We believe that PN3EP could act as an “otolithic BAEP equivalent” with the same capacity of neural path segmentation on intervals of latencies. This would allow us to detect focal lesions in the peripheral vestibular pathway. The limitation is that it can only be applied in PSNHL patients, although there are studies proposing forms to achieve N3 in normal hearing individuals (Murofushi et al., 2005). If the technical part could be improved, and if it were possible to stimulate at 40 Hz, PN3EP could decrease the time spent obtaining responses and it could be proposed as an intraoperative neurophysiologic monitoring test during surgery with an associated risk of affecting the vestibular nerve system. For instance, during cochlear implantation, where the saccule could be affected during traumatic insertion of the prosthesis because of the cochlea proximity (Handzel, Burgess, & Nadol, 2006; Krause, Louza, Wechtenbruch, & Gürkov, 2010; Melvin, Della Santina, Carey, & Migliaccio, 2009; Welling, Hinojosa, Gantz, & Lee, 1993). Further, the increasing use of bilateral cochlear implants makes it necessary to develop new tests to reduce the risk of vestibular lesion (Melvin et al., 2009).

This study has several limitations. As the first cohort study is retrospective, the fourth criteria of Murofushi's N3 definition about the N3 disappearance when the external auditory canal is occluded, cannot be applied in cohort 1. To avoid the selection of nonvestibular components, only the evoked potentials disappearing below 90 dBnHL are collected. We did not evaluate the possibility that the otolithic system was partially affected. Nevertheless, with N3 present in the BAEP, we know that the saccule function is, at least in part, preserved so we could carry out an approximate description of p1 and p2. Only 50% of patient's in the first cohort had the cVEMPs done. The same proportion was achieved in the second cohort although being a prospective study. This is because we included infants in the study and we are not used to performing them cVEMPs. In addition, in group B of the second cohort, there were patients over 65 years of age in whom cVEMP test was not recommended. Of note, in two adult cases, we lost contact before performing cVEMP. Another limitation is that no maximum time interval between tests (BEAP, PN3EP, and cVEMP) are set. This fact prevents the evaluation of the effect of dynamic process of alteration or recuperation of the vestibular system, but does allow us to include patients with congenital PSNHL. The patient excluded from the statistical analysis was a 56‐year‐old woman with sudden left PSNHL who did not express evoked potentials during PN3EP and cVEMP. We attribute this finding to a dynamic process affecting the vestibular system as BAEP was performed several years earlier and she presented an important deterioration in her vestibular function in this period.

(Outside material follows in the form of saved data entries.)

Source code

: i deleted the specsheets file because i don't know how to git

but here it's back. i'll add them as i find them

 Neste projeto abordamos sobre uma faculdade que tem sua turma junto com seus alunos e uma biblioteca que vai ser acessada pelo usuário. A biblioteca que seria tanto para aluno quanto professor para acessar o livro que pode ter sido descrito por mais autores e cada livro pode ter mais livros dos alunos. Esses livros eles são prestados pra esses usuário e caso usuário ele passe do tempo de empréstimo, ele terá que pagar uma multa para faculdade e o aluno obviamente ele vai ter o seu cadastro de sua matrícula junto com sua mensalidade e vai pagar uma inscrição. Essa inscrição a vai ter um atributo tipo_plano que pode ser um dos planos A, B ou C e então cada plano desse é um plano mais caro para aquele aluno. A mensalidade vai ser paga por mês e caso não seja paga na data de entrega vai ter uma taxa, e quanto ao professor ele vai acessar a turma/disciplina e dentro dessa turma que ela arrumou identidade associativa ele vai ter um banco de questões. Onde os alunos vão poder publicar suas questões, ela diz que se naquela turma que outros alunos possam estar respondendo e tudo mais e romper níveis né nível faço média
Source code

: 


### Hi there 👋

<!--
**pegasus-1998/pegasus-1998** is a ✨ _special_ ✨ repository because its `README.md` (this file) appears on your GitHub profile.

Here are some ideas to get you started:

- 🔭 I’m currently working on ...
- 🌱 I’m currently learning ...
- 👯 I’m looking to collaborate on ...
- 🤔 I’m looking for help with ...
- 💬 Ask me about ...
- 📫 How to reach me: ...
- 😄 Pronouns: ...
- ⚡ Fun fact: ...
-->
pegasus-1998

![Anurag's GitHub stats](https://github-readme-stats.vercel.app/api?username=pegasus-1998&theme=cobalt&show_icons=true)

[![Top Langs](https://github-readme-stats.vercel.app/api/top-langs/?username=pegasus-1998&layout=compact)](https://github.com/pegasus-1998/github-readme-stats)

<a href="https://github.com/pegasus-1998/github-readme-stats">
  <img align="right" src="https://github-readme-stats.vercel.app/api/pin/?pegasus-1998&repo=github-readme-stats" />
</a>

In conclusion, the two electropositive waves preceding N3 described by Kato T et al. appear in a consistent manner with N3. PN3EP allows us to better identify these waves, which we have named p1 and p2. Their electrophysiological characteristics and relationship with cVEMP appearance lead us to hypothesize that these waves could be distal potentials of the same vestibular pathway generating N3, acting as an “otolithic BAEP equivalent.” Although this is a pilot study, the current investigations will help clinicians to test if the hearing loss is accompanied by vestibular impairment.